Steve Connor writes in the Independent (U.K.) newspaper that although the legendary Incas supposedly had no written language, they managed to create a huge empire which lasted from the second to the sixteenth centuries, with roads, granaries, warehouses and a complex system of government. Now anthropologist Gary Urton has discovered they used a computer-like binary code, based on knotted string.
These knotted strings, called khipu, were once thought to be only decorative objects, but Urton found they contain a seven-bit binary code that can convey more than 1,500 separate units of information. Khipu are elaborate, with several strings attached to a main cord. Each secondary string has other strings attached to it, and so on, which is basically the way computer code is constructed. Information may be conveyed not only by the arrangement of knots and choice of strings, but also by the color of the strings that are used. "They could have used it to represent a lot of information," he says. "Each element could have been a name, an identity or an activity as part of telling a story or a myth."
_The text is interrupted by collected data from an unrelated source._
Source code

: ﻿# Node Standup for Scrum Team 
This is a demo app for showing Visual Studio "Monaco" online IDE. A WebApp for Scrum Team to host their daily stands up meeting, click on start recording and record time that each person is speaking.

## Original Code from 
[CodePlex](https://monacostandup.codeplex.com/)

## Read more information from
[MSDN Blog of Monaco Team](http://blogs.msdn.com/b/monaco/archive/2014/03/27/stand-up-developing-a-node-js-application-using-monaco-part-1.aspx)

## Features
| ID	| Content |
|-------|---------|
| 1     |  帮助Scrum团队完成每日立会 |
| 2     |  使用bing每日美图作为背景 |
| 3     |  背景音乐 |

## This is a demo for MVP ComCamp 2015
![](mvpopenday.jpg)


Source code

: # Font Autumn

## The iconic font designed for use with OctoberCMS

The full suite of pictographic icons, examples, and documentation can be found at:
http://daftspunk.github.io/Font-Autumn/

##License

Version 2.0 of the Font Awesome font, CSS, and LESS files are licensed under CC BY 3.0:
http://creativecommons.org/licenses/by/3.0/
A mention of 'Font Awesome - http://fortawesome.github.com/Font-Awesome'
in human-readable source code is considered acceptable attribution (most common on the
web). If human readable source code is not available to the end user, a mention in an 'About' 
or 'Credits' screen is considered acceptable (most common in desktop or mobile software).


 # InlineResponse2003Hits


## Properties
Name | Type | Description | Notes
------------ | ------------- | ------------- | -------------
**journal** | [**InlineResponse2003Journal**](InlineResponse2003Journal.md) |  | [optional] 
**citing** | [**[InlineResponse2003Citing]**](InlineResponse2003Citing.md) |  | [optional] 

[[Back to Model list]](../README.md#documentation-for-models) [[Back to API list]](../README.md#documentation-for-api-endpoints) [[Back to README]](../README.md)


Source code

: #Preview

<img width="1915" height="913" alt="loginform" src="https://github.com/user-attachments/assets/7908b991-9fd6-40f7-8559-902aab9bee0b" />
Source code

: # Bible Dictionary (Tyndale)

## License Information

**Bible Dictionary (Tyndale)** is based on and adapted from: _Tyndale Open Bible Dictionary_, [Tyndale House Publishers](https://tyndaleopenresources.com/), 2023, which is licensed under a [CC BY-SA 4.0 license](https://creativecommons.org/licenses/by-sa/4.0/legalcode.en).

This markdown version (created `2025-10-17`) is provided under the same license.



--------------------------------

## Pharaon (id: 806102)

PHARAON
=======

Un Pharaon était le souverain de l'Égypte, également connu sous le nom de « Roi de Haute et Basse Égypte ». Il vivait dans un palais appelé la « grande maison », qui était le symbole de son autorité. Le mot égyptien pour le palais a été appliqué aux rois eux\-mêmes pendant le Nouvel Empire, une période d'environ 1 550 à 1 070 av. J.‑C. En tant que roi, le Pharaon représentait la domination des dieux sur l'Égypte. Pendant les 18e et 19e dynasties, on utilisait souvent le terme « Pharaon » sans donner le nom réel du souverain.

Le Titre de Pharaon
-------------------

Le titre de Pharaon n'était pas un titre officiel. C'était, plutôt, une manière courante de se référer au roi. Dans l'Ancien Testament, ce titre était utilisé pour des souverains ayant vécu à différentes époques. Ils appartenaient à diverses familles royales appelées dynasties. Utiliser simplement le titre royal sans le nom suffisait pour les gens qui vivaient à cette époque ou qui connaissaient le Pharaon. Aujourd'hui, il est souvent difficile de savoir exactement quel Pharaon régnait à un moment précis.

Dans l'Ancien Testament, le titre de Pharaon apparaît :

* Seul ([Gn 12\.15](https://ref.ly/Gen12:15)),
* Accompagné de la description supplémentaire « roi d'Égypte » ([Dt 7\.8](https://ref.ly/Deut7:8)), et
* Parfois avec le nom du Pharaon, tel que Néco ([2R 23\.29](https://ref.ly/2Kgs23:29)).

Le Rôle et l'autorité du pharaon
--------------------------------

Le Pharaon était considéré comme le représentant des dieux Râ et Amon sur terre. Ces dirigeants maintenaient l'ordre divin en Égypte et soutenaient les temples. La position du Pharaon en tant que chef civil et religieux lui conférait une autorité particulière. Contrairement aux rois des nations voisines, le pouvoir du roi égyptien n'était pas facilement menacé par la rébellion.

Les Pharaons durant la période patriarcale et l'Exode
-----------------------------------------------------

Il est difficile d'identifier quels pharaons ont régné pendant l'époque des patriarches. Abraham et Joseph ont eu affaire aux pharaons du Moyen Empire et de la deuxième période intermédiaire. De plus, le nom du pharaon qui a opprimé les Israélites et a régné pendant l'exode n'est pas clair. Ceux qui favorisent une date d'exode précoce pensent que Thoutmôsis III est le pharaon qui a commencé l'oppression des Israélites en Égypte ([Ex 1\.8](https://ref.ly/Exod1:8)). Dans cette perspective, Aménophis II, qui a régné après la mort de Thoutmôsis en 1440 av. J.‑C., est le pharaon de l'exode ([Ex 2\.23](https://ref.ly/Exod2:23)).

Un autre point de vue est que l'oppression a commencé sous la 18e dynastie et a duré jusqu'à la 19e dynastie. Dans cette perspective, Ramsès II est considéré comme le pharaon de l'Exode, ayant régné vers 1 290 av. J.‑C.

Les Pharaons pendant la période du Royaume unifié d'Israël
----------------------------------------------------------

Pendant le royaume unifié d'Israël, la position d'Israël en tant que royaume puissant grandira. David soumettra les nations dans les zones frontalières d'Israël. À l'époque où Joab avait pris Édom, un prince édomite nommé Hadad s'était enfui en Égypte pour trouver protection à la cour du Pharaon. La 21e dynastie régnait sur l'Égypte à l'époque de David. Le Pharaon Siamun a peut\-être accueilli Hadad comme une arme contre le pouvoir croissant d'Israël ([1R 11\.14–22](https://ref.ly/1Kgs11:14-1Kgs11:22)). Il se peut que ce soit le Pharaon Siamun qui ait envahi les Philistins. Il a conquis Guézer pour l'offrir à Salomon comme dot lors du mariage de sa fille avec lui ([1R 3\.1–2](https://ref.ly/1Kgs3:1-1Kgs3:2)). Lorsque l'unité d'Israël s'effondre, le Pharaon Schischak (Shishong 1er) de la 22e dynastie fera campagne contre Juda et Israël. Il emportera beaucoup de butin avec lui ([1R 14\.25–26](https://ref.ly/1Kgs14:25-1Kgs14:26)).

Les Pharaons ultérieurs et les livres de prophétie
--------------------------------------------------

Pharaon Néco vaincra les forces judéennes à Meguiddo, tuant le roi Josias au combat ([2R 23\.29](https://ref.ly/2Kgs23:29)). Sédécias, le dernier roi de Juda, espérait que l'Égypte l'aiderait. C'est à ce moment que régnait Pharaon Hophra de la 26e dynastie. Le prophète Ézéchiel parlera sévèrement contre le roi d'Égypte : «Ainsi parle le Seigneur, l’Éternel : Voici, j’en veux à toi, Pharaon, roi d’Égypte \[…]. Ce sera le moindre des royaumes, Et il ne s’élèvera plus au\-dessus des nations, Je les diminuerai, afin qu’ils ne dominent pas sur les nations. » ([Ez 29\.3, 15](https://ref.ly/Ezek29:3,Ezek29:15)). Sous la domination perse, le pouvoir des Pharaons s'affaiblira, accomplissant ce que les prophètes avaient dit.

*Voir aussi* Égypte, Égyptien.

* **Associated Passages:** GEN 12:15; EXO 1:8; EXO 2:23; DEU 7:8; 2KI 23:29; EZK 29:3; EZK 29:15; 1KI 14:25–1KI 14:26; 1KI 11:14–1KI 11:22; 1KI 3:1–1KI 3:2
How can they be translated? "We need something like a Rosetta khipu and I'm optimistic that we will find one," he says, referring to the stone found at Rosetta, in Egypt, which allowed scholars to decipher Egyptian hieroglyphics, because the same text was written on the stone in two other languages as well. He hopes the Spanish, who conquered the Incas in 1532, wrote down some of the khipu meanings in their own language. But it's not likely: the Spanish recorded capturing an Inca native trying to hide a khipu which he said recorded the history of his homeland, "both the good and the evil." They took the khipu from him and burned it.
Never underestimate the abilities of early cultures?we're only now discovering some of their amazing achievements.